Associate Members

Colin Sterling

© Colin Sterling

My research focuses on critical-creative approaches to heritage, memory and museums. I am interested in how artists, designers, curators, architects, writers and other creative practitioners engage with museums and heritage as spaces of critical enquiry. My time at CARMAH formed part of a two-year research project  on these themes titled New Trajectories in Curatorial Experience Design (2019-2021). This research asks how emerging approaches to immersive and experiential design might contribute towards critical heritage thinking and practice. To this end, my time in Berlin was spent exploring various ‘immersive’ installations and exhibitions, and interviewing key practitioners in the city who produce such experiences.

From 2017 to 2019 I held a post-doctoral position on the AHRC Heritage Priority Area project, led by Rodney Harrison and based at the UCL Institute of Archaeology. My work on this project focused on the implications of posthumanist thinking and the Anthropocene for the heritage field. An edited volume on these themes is now forthcoming from Open Humanities Press titled Deterritorializing the Future: Heritage in, of and after the Anthropocene. This will be followed by a short book co-authored with Harrison provisionally titled Heritage in More-than-human Worlds. In May 2020 we also launched an international design and ideas competition called Reimagining Museums for Climate Action to help push forward speculative and creative thinking on these issues.

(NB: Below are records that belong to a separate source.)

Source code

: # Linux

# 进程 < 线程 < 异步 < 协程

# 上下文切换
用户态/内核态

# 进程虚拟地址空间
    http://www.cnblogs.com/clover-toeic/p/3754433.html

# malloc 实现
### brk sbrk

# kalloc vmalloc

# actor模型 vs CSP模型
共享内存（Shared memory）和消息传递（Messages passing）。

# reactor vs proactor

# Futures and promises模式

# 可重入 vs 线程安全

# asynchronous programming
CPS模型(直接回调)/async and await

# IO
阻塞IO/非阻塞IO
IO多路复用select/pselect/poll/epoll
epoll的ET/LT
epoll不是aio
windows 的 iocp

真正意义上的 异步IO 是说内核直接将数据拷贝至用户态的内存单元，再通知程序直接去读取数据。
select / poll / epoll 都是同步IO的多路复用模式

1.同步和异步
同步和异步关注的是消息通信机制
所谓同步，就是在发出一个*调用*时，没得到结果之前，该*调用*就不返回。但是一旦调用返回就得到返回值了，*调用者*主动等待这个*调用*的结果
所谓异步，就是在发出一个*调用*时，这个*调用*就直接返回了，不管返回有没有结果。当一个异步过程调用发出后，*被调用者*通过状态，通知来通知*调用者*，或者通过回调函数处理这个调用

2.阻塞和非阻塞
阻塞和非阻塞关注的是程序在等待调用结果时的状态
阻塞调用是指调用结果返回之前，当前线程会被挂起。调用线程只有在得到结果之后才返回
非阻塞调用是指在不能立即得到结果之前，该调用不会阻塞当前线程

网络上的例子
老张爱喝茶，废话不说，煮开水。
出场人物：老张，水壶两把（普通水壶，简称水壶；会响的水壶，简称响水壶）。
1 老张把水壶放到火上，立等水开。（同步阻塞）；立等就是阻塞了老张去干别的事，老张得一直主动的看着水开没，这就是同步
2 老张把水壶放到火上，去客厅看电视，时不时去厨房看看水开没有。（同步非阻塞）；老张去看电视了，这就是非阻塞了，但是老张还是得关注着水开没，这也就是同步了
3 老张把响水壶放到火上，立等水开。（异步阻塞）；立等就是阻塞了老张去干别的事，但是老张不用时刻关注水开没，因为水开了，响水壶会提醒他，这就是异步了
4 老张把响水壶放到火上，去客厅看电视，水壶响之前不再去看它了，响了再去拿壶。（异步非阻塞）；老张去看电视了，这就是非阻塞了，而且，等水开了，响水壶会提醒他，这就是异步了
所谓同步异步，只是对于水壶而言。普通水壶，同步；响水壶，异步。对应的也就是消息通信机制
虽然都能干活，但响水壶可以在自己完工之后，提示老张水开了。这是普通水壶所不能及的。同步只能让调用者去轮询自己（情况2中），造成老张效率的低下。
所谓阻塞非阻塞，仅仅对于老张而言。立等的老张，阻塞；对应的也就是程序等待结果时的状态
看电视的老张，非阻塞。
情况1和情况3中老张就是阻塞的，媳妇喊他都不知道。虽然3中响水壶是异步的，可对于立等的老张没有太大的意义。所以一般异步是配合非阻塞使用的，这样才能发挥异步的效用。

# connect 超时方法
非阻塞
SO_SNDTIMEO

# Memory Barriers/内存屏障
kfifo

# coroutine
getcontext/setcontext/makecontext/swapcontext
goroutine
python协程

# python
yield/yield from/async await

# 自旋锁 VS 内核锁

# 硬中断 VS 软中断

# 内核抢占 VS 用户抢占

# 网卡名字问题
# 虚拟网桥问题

As a Visiting Fellow at CARMAH I was able to spend some time thinking about how these two major research pathways intersect. This will be explored in a forthcoming book chapter: ‘Experiencing the Anthropocene: The Contested Heritage of Climate Breakdown’. I am now looking to develop further research related to memory, museums and climate action, as viewed through the lens of critical heritage and the posthumanities.

Across all of this work I maintain a close connection to heritage and museums practice. This builds on my time as a heritage consultant specialising in curatorial planning, audience research and interpretation, and as a Project Curator at the Royal Institute of British Architects. My first book, Heritage, Photography, and the Affective Past, draws together this applied experience with original archival and ethnographic research undertaken as part of my PhD.

I am grateful to the Arts and Humanities Research Council for sponsoring my research time in Berlin.